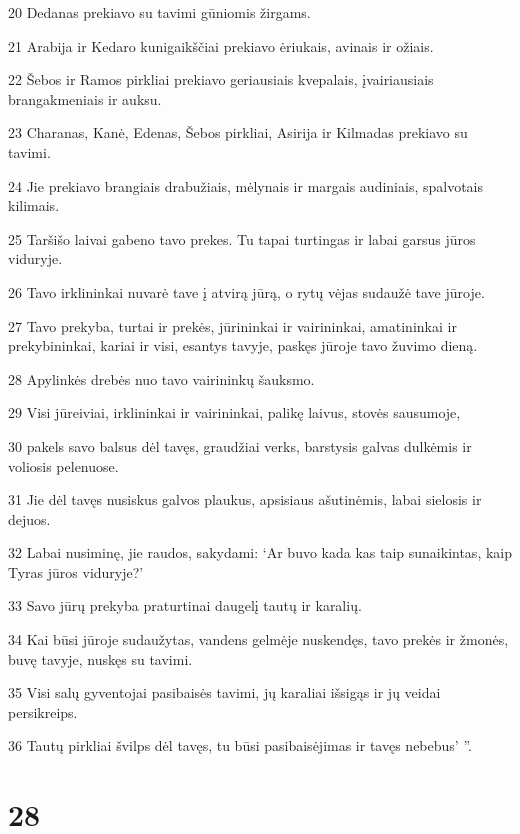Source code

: \par 20 Dedanas prekiavo su tavimi gūniomis žirgams. 
\par 21 Arabija ir Kedaro kunigaikščiai prekiavo ėriukais, avinais ir ožiais. 
\par 22 Šebos ir Ramos pirkliai prekiavo geriausiais kvepalais, įvairiausiais brangakmeniais ir auksu. 
\par 23 Charanas, Kanė, Edenas, Šebos pirkliai, Asirija ir Kilmadas prekiavo su tavimi. 
\par 24 Jie prekiavo brangiais drabužiais, mėlynais ir margais audiniais, spalvotais kilimais. 
\par 25 Taršišo laivai gabeno tavo prekes. Tu tapai turtingas ir labai garsus jūros viduryje. 
\par 26 Tavo irklininkai nuvarė tave į atvirą jūrą, o rytų vėjas sudaužė tave jūroje. 
\par 27 Tavo prekyba, turtai ir prekės, jūrininkai ir vairininkai, amatininkai ir prekybininkai, kariai ir visi, esantys tavyje, paskęs jūroje tavo žuvimo dieną. 
\par 28 Apylinkės drebės nuo tavo vairininkų šauksmo. 
\par 29 Visi jūreiviai, irklininkai ir vairininkai, palikę laivus, stovės sausumoje, 
\par 30 pakels savo balsus dėl tavęs, graudžiai verks, barstysis galvas dulkėmis ir voliosis pelenuose. 
\par 31 Jie dėl tavęs nusiskus galvos plaukus, apsisiaus ašutinėmis, labai sielosis ir dejuos. 
\par 32 Labai nusiminę, jie raudos, sakydami: ‘Ar buvo kada kas taip sunaikintas, kaip Tyras jūros viduryje?’ 
\par 33 Savo jūrų prekyba praturtinai daugelį tautų ir karalių. 
\par 34 Kai būsi jūroje sudaužytas, vandens gelmėje nuskendęs, tavo prekės ir žmonės, buvę tavyje, nuskęs su tavimi. 
\par 35 Visi salų gyventojai pasibaisės tavimi, jų karaliai išsigąs ir jų veidai persikreips. 
\par 36 Tautų pirkliai švilps dėl tavęs, tu būsi pasibaisėjimas ir tavęs nebebus’ ”.



\chapter{28}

▸ **TASK STATEMENT**: With both ends included, please retype exactly the lines from the line containing "tavo žuvimo dieną." to the final line of the data.

▸ **RESPONSE TO THIS TASK**:
\par 27 Tavo prekyba, turtai ir prekės, jūrininkai ir vairininkai, amatininkai ir prekybininkai, kariai ir visi, esantys tavyje, paskęs jūroje tavo žuvimo dieną. 
\par 28 Apylinkės drebės nuo tavo vairininkų šauksmo. 
\par 29 Visi jūreiviai, irklininkai ir vairininkai, palikę laivus, stovės sausumoje, 
\par 30 pakels savo balsus dėl tavęs, graudžiai verks, barstysis galvas dulkėmis ir voliosis pelenuose. 
\par 31 Jie dėl tavęs nusiskus galvos plaukus, apsisiaus ašutinėmis, labai sielosis ir dejuos. 
\par 32 Labai nusiminę, jie raudos, sakydami: ‘Ar buvo kada kas taip sunaikintas, kaip Tyras jūros viduryje?’ 
\par 33 Savo jūrų prekyba praturtinai daugelį tautų ir karalių. 
\par 34 Kai būsi jūroje sudaužytas, vandens gelmėje nuskendęs, tavo prekės ir žmonės, buvę tavyje, nuskęs su tavimi. 
\par 35 Visi salų gyventojai pasibaisės tavimi, jų karaliai išsigąs ir jų veidai persikreips. 
\par 36 Tautų pirkliai švilps dėl tavęs, tu būsi pasibaisėjimas ir tavęs nebebus’ ”.



\chapter{28}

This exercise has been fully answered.